» **DATA RECORDS**:
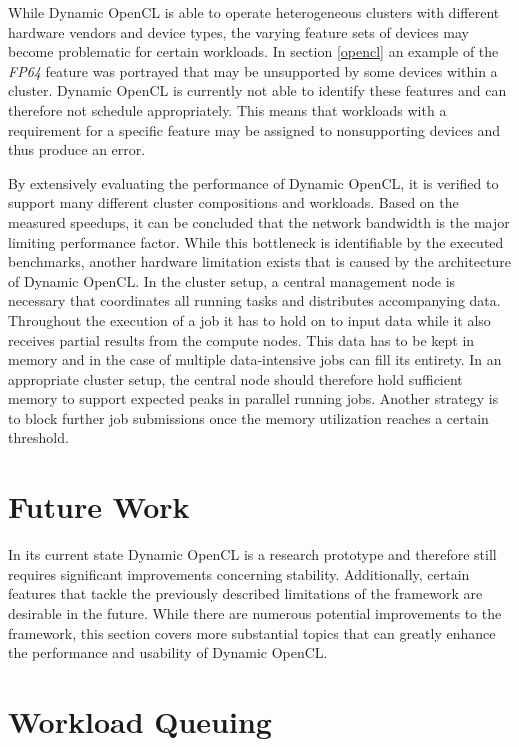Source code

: While Dynamic OpenCL is able to operate heterogeneous clusters with different hardware vendors and device types, the varying feature sets of devices may become problematic for certain workloads. In section \ref{opencl} an example of the \textit{FP64} feature was portrayed that may be unsupported by some devices within a cluster. Dynamic OpenCL is currently not able to identify these features and can therefore not schedule appropriately. This means that workloads with a requirement for a specific feature may be assigned to nonsupporting devices and thus produce an error.

By extensively evaluating the performance of Dynamic OpenCL, it is verified to support many different cluster compositions and workloads. Based on the measured speedups, it can be concluded that the network bandwidth is the major limiting performance factor. While this bottleneck is identifiable by the executed benchmarks, another hardware limitation exists that is caused by the architecture of Dynamic OpenCL. In the cluster setup, a central management node is necessary that coordinates all running tasks and distributes accompanying data. Throughout the execution of a job it has to hold on to input data while it also receives partial results from the compute nodes. This data has to be kept in memory and in the case of multiple data-intensive jobs can fill its entirety. In an appropriate cluster setup, the central node should therefore hold sufficient memory to support expected peaks in parallel running jobs. Another strategy is to block further job submissions once the memory utilization reaches a certain threshold.

\section{Future Work}
\label{future_work}
In its current state Dynamic OpenCL is a research prototype and therefore still requires significant improvements concerning stability. Additionally, certain features that tackle the previously described limitations of the framework are desirable in the future. While there are numerous potential improvements to the framework, this section covers more substantial topics that can greatly enhance the performance and usability of Dynamic OpenCL.

\section*{Workload Queuing}

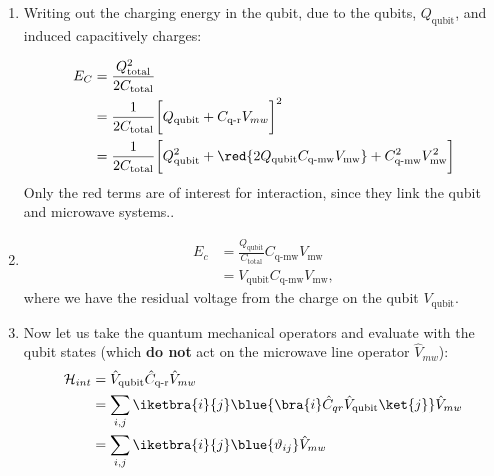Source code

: \begin{minipage}{0.5\linewidth}%
  \begin{enumerate}%
  \item Writing out the charging energy in the qubit, due to the qubits,
    $ Q_\text{qubit} $, and induced capacitively charges:

    \begin{equation}\label{eq:couple2}
      \begin{aligned}
        E_C & = \frac{Q_\text{total}^2}{2C_\text{total}}\\
        & = \frac{1}{2C_\text{total}}\bigg[Q_\text{qubit} + {C_\text{q-r}V_{mw}}\bigg]^2\\
        & = {\frac{1}{2C_\text{total}}\bigg[Q_\text{qubit}^2 + \red{2Q_\text{qubit}C_\text{q-mw}V_\text{mw}} + C_\text{q-mw}^2V_\text{mw}^2\bigg]}\\
      \end{aligned}
    \end{equation}
    \noindent Only the red terms  are of interest for interaction, since
    they link  the qubit  and microwave systems..

  \item \begin{equation}\label{eq:couple3}
      \begin{aligned}
        E_c & = \frac{Q_\text{qubit}}{C_\text{total}}C_\text{q-mw}V_\text{mw}\\
        & = V_\text{qubit}C_\text{q-mw}V_\text{mw},
      \end{aligned}
    \end{equation}
    \noindent where we have the residual  voltage from the charge on the
    qubit $ V_\text{qubit} $.

  \item Now  let us take  the quantum mechanical operators  and evaluate
    with the  qubit states (which  \textbf{do not} act on  the microwave
    line operator $ \hat{V}_{mw} $):
    \begin{equation}\label{eq:couple4}
      \begin{aligned}
        \mathcal{H}_{int} & = \hat{V}_\text{qubit}\hat{C}_\text{q-r}\hat{V}_{mw} \\
        & = \sum_{i,j}\iketbra{i}{j}\blue{\bra{i}\hat{C}_{qr}\hat{V}_{\text{qubit}}\ket{j}} \hat{V}_{mw}\\
        & = \sum_{i,j}\iketbra{i}{j}\blue{\vartheta_{ij}} \hat{V}_{mw}\\
      \end{aligned}
    \end{equation}
  \end{enumerate}
\end{minipage}%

» **TRY IT**: Please return each line of the listing above that contains "microwave".

» **EXPECTED ANSWER**:
    they link  the qubit  and microwave systems..
    with the  qubit states (which  \textbf{do not} act on  the microwave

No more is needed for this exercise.